The music of Nat Birchall joins with a long-flowing conversation in jazz. His chosen tongue is that of the spiritualised musical discourse whose vital source can be found in the sacred testaments of John Coltrane, and which was channelled most directly by his fellow travellers Albert Ayler, Pharoah Sanders, and his wife Alice. Many others followed where Coltrane led, giving voice in music to the esoteric renewal of the soul and mind that lent spiritual strength to the black counterculture, and complemented the political radicalism of the late 1960s and 1970s.
This rich vein of spirit music has rarely been tapped by British jazz musicians, and Birchall is one of the few to have been drawn to it with the conviction of heart that it demands. For these are the sonic and spiritual spaces where the colossi of an earlier age declaimed and confessed with sacrificial passion, from within the flames of revolution.

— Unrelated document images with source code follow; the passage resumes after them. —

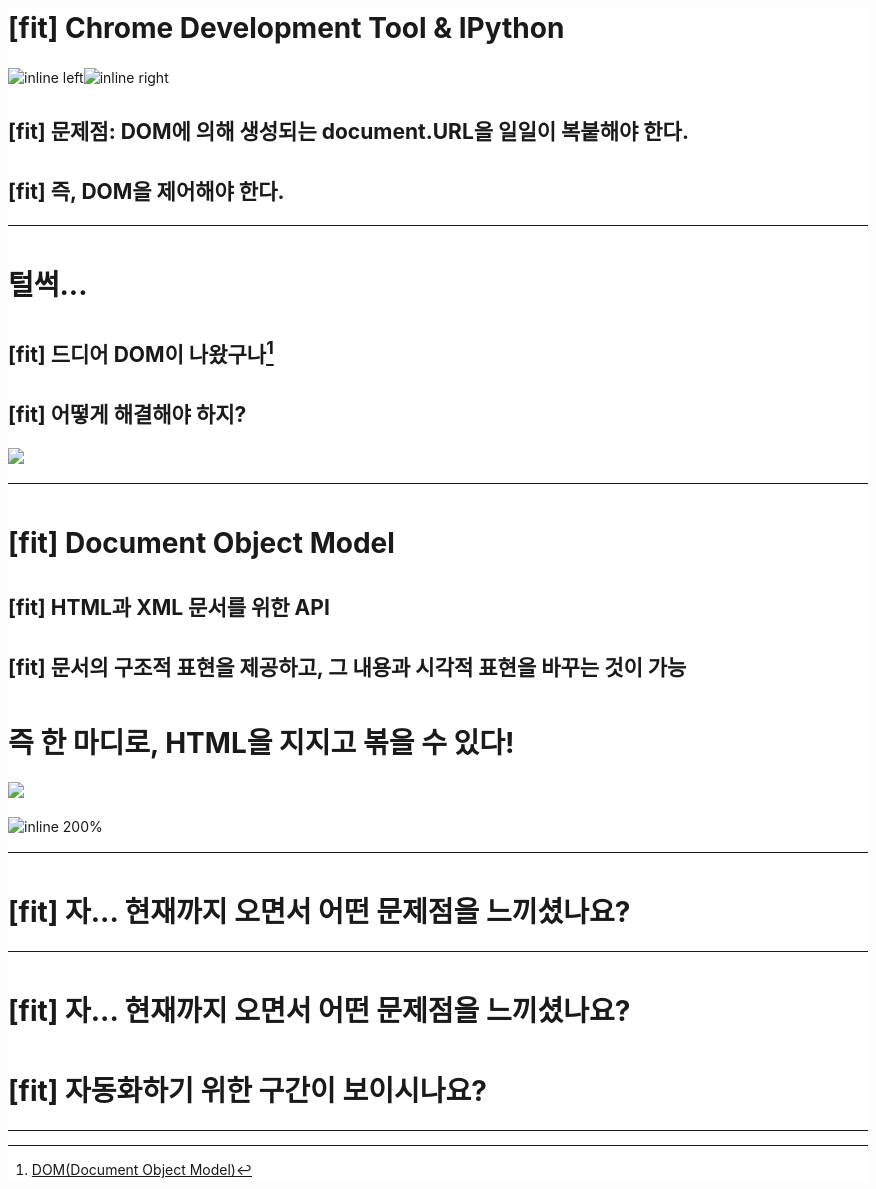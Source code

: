 # [fit] Chrome Development Tool & IPython

![inline left](images/document_url.png)![inline right](images/ipython_node2.png)

## [fit] 문제점: DOM에 의해 생성되는 document.URL을 일일이 복붙해야 한다.
## [fit] 즉, DOM을 제어해야 한다.



---

# 털썩...
## [fit] 드디어 DOM이 나왔구나[^4]
## [fit] 어떻게 해결해야 하지?

[^4]: [DOM(Document Object Model)](https://developer.mozilla.org/ko/docs/DOM)

![](images/breakdown.png)

---

# [fit] Document Object Model

## [fit] HTML과 XML 문서를 위한 API
## [fit] 문서의 구조적 표현을 제공하고, 그 내용과 시각적 표현을 바꾸는 것이 가능

# 즉 한 마디로, HTML을 지지고 볶을 수 있다!

![](http://i.imgur.com/sd1p0yE.jpg)

![inline 200%](http://i.imgur.com/zmH3DEO.png)


---

# [fit] 자... 현재까지 오면서 어떤 문제점을 느끼셨나요?

---

# [fit] 자... 현재까지 오면서 어떤 문제점을 느끼셨나요?
# [fit] 자동화하기 위한 구간이 보이시나요?

---

[^github]: https://github.com/re4lfl0w/
[^euripy]: http://euripy.github.io
[^1]: [Hardware Hacking Training Epilogue](http://goo.gl/n4FvwE)
[^2]: (http://www.yes24.com/24/goods/8433461?scode=032&OzSrank=1)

Ultimately, it has been the sonic pathways offered by jazz that have provided Birchall with the clearest way to channel the resonances of the higher heights, wherefrom timeless musical messages might be revealed. 'It seems to me that's it's the most direct way of tuning in to this higher source. That music seems to me to display this connection to whatever this higher source, this higher energy, might be. It seems to connect to it the most, more than other music. You can hear it in other musics to a certain degree sometimes, but this seems to be almost purely of that nature. That's what really motivates me the most.'
All music is a spiritual communion - it is a talking in tongues, a present conversation with the past and the future, a dance with technology, a branch held out to a stranger. It speaks to the old and the young in a language that is beyond language, it expresses and elicits emotion and thought at once, it is both bodily and mental, noise and silence, intention and accident: it is the dissolution of opposites, the fleeting noise made eternal prayer, the transubstantiation of spirit into sound.
Music is the expression of unity, in which difference is both accepted and resolved, and from which a mended world might be born. To make music is, as Roland Kirk observed, to talk with the spirits. We are lucky that the music of Nat Birchall allows us to hear the sounds of their world once more.